%%

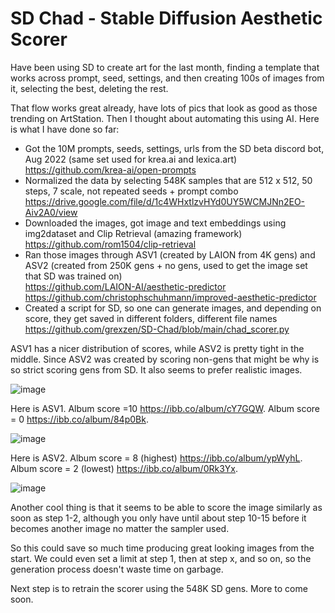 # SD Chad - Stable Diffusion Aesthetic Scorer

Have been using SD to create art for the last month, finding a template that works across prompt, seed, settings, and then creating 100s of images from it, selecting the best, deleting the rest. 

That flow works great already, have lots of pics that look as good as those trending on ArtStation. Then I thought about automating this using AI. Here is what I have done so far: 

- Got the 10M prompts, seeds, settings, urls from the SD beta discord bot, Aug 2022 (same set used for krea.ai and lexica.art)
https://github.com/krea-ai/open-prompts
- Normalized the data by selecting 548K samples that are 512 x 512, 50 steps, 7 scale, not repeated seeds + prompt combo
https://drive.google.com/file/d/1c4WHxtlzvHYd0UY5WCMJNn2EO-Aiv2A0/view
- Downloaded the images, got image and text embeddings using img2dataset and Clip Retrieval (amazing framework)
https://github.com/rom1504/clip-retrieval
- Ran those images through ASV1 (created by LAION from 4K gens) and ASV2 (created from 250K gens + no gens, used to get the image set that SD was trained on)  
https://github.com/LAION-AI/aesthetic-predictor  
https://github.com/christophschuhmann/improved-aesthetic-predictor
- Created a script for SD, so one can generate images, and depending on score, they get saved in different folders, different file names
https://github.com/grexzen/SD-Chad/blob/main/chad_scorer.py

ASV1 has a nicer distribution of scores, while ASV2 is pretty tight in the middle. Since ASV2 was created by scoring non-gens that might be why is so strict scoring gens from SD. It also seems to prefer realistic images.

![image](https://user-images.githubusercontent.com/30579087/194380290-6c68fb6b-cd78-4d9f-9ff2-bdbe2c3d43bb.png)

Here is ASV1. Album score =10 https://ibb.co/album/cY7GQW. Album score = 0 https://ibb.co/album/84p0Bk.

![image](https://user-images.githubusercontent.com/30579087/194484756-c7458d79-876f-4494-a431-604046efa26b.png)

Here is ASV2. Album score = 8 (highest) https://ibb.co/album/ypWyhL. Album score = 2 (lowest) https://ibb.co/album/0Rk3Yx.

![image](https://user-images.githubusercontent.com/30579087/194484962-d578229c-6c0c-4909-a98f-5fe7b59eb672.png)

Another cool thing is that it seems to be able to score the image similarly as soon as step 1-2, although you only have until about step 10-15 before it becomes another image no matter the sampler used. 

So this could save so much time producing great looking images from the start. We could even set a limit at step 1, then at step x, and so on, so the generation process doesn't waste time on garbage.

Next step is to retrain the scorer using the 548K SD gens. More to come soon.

%%

» **Instructions for the task**: Reproduce exactly the lines of the records above from the one with "Have been using" to the one with "https://github.com/rom1504/clip-retrieval", both included, and leave out everything else.

» **Task answer**:
Have been using SD to create art for the last month, finding a template that works across prompt, seed, settings, and then creating 100s of images from it, selecting the best, deleting the rest. 

That flow works great already, have lots of pics that look as good as those trending on ArtStation. Then I thought about automating this using AI. Here is what I have done so far: 

- Got the 10M prompts, seeds, settings, urls from the SD beta discord bot, Aug 2022 (same set used for krea.ai and lexica.art)
https://github.com/krea-ai/open-prompts
- Normalized the data by selecting 548K samples that are 512 x 512, 50 steps, 7 scale, not repeated seeds + prompt combo
https://drive.google.com/file/d/1c4WHxtlzvHYd0UY5WCMJNn2EO-Aiv2A0/view
- Downloaded the images, got image and text embeddings using img2dataset and Clip Retrieval (amazing framework)
https://github.com/rom1504/clip-retrieval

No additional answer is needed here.